A large formal symmetrical parterre garden was established south of the palace. It was designed by Dominique Girard, a pupil of André Le Nôtre, who came to Brühl in 1727. His 1728 design, titled "garten-dessein", has been preserved in the schloss. South of the building, a symmetry "embroidery" parterre was structured by two pools with fountains on each side, and another large pool, the Mirror Pool, with fountains at the end, separating the parterre from the surrounding forest section.

Commissioned by Friedrich Wilhelm IV of Prussia, Peter Joseph Lenné changed the forest sections around the parterre to an English landscape garden, beginning in 1842. He also created a connection lined with linden trees to Schloss Falkenlust. In the 1930s, the Baroque parterre was restored according to the preserved original plans. The work was performed from 1933 to 1935, supervised by Georg Potente. Further restoration and partly new design was performed after World War II, and especially from 1983.

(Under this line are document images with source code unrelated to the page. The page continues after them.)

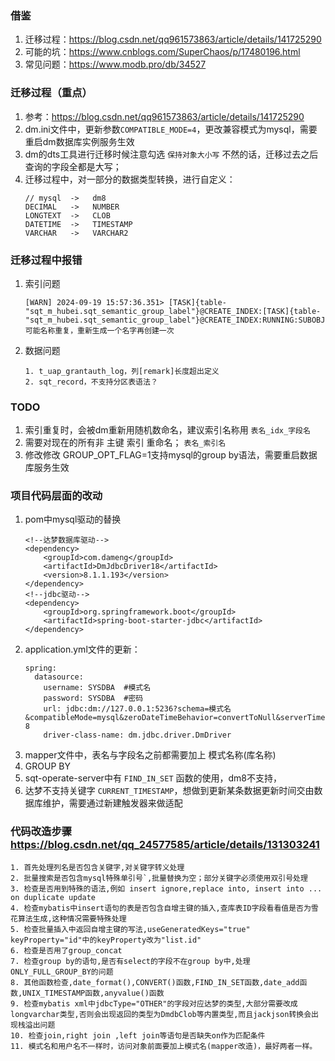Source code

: 
### 借鉴
1. 迁移过程：https://blog.csdn.net/qq961573863/article/details/141725290
2. 可能的坑：https://www.cnblogs.com/SuperChaos/p/17480196.html
3. 常见问题：https://www.modb.pro/db/34527

### 迁移过程（重点）
1. 参考：https://blog.csdn.net/qq961573863/article/details/141725290
2. dm.ini文件中，更新参数`COMPATIBLE_MODE=4`，更改兼容模式为mysql，需要重启dm数据库实例服务生效
3. dm的dts工具进行迁移时候注意勾选 `保持对象大小写` 不然的话，迁移过去之后查询的字段全都是大写；
4. 迁移过程中，对一部分的数据类型转换，进行自定义：
    ```
    // mysql  ->   dm8
    DECIMAL   ->   NUMBER
    LONGTEXT  ->   CLOB
    DATETIME  ->   TIMESTAMP
    VARCHAR   ->   VARCHAR2
    ```   
### 迁移过程中报错
1. 索引问题
    ```
    [WARN] 2024-09-19 15:57:36.351> [TASK]{table-"sqt_m_hubei.sqt_semantic_group_label"}@CREATE_INDEX:[TASK]{table-"sqt_m_hubei.sqt_semantic_group_label"}@CREATE_INDEX:RUNNING:SUBOBJ=idx_database_code 可能名称重复，重新生成一个名字再创建一次
    ```
2. 数据问题    
    ```
    1. t_uap_grantauth_log，列[remark]长度超出定义
    2. sqt_record，不支持分区表语法？
    ```

### TODO
1. 索引重复时，会被dm重新用随机数命名，建议索引名称用 `表名_idx_字段名`
2. 需要对现在的所有非 主键 索引 重命名； `表名_索引名`
3. 修改修改 GROUP_OPT_FLAG=1支持mysql的group by语法，需要重启数据库服务生效


### 项目代码层面的改动
1. pom中mysql驱动的替换
    ```
    <!--达梦数据库驱动-->
    <dependency>
        <groupId>com.dameng</groupId>
        <artifactId>DmJdbcDriver18</artifactId>
        <version>8.1.1.193</version>
    </dependency>
    <!--jdbc驱动-->
    <dependency>
        <groupId>org.springframework.boot</groupId>
        <artifactId>spring-boot-starter-jdbc</artifactId>
    </dependency>
    ```
2. application.yml文件的更新：
    ```
    spring:
      datasource:
        username: SYSDBA  #模式名
        password: SYSDBA  #密码
        url: jdbc:dm://127.0.0.1:5236?schema=模式名&compatibleMode=mysql&zeroDateTimeBehavior=convertToNull&serverTimezone=Asia/Shanghai&useUnicode=true&characterEncoding=utf-8
        driver-class-name: dm.jdbc.driver.DmDriver
    ``` 
3. mapper文件中，表名与字段名之前都需要加上 模式名称(库名称)
3. GROUP BY
4. sqt-operate-server中有 `FIND_IN_SET` 函数的使用，dm8不支持，
5. 达梦不支持关键字 `CURRENT_TIMESTAMP`，想做到更新某条数据更新时间交由数据库维护，需要通过新建触发器来做适配


### 代码改造步骤 https://blog.csdn.net/qq_24577585/article/details/131303241
```
1. 首先处理列名是否包含关键字,对关键字转义处理
2. 批量搜索是否包含mysql特殊单引号`,批量替换为空；部分关键字必须使用双引号处理
3. 检查是否用到特殊的语法,例如 insert ignore,replace into, insert into ... on duplicate update
4. 检查mybatis中insert语句的表是否包含自增主键的插入,查库表ID字段看看值是否为雪花算法生成,这种情况需要特殊处理
5. 检查批量插入中返回自增主键的写法,useGeneratedKeys="true" keyProperty="id"中的keyProperty改为"list.id"
6. 检查是否用了group_concat
7. 检查group by的语句,是否有select的字段不在group by中,处理ONLY_FULL_GROUP_BY的问题
8. 其他函数检查,date_format(),CONVERT()函数,FIND_IN_SET函数,date_add函数,UNIX_TIMESTAMP函数,anyvalue()函数
9. 检查mybatis xml中jdbcType="OTHER"的字段对应达梦的类型,大部分需要改成longvarchar类型,否则会出现返回的类型为DmdbClob等内置类型,而且jackjson转换会出现栈溢出问题
10. 检查join,right join ,left join等语句是否缺失on作为匹配条件
11. 模式名和用户名不一样时，访问对象前面要加上模式名(mapper改造)，最好两者一样。
```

Because of its careful restoration to the historic plans, the Schlosspark is regarded as one of few authentic examples of Baroque French garden architecture of the 18th century in Europe, and a historic monument of international importance. It is part of the Straße der Gartenkunst zwischen Rhein und Maas (road of garden art between Rhein and Maas). The park has been a nature preserve of North Rhine-Westphalia since 1954. In 1984, it became part of the UNESCO World Heritage Site Augustusburg and Falkenlust Palaces, Brühl.